Efficient plant regeneration protocol for finger millet [Eleusine coracana (L.) Gaertn.] via somatic embryogenesis

In the present study, an efficient protocol for somatic embryogenesis and plant regeneration was established in six finger millet varieties (GBK-043137, GBK-043128, GBK-043124, GBK-043122, GBK- 043094 and GBK-043050). Shoot tips from 3 days in vitro grown plants were inoculated on MS supplemented with various concentrations and combinations of α-naphthaleneacetic acid (NAA), 2,4- Dichlorophenoxyacetic acid (2,4-D), benzylaminopurine (BAP) and kinetin for callus induction and somatic embryogenesis. For shoot regeneration, somatic embryos were cultured on various concentrations of BAP, while root induction was done using different concentrations and combinations of NAA, kinetin, BAP and 2,4-D. Acclimatization of regenerated plants was tested using forest soil, cocopeat, manure, sand and fertilizer either singly or in combination.
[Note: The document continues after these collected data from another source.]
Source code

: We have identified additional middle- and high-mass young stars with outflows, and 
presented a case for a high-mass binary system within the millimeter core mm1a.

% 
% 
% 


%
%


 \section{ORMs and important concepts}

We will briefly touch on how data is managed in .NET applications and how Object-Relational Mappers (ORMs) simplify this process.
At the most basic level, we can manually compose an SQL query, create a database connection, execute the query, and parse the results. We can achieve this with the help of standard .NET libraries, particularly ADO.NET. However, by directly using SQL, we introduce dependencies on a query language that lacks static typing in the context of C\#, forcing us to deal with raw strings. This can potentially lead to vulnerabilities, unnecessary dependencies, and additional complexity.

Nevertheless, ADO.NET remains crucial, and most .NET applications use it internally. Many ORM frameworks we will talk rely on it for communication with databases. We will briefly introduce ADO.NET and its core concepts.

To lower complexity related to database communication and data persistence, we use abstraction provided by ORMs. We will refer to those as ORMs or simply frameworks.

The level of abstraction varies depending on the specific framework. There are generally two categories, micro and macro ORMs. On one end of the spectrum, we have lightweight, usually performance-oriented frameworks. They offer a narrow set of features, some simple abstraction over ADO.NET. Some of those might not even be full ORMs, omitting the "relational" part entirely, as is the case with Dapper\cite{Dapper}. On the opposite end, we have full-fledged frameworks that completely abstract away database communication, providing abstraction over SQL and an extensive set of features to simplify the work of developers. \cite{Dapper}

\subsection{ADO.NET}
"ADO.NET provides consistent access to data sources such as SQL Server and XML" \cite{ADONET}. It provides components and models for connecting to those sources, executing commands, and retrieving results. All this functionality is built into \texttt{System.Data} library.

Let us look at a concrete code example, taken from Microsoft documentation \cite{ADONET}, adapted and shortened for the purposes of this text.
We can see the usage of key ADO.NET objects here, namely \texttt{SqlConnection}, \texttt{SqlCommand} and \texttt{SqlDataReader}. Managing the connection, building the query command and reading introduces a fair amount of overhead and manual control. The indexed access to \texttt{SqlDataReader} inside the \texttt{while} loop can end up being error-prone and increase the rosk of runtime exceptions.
Best callus formation was achieved on 2.5 mg/l of 2,4-D and 1.5 mg/l BAP with a mean of 12.33±0.33 on variety GBK-043128 while shooting and rooting were best on 1.75 mg/l BAP with a mean of 25.07±0.64 and 1.0 BAP+0.25 NAA with a mean of 15.00±2.2, respectively. Best acclimatization was attained using soil, sand and fertilizer on GBK-043094. Plants regenerated were morphologically similar to in vivo plants with 97% survival rate. Moreover, they were fertile and able to set viable seeds. This efficient protocol has the potential for crop improvement and genomic studies.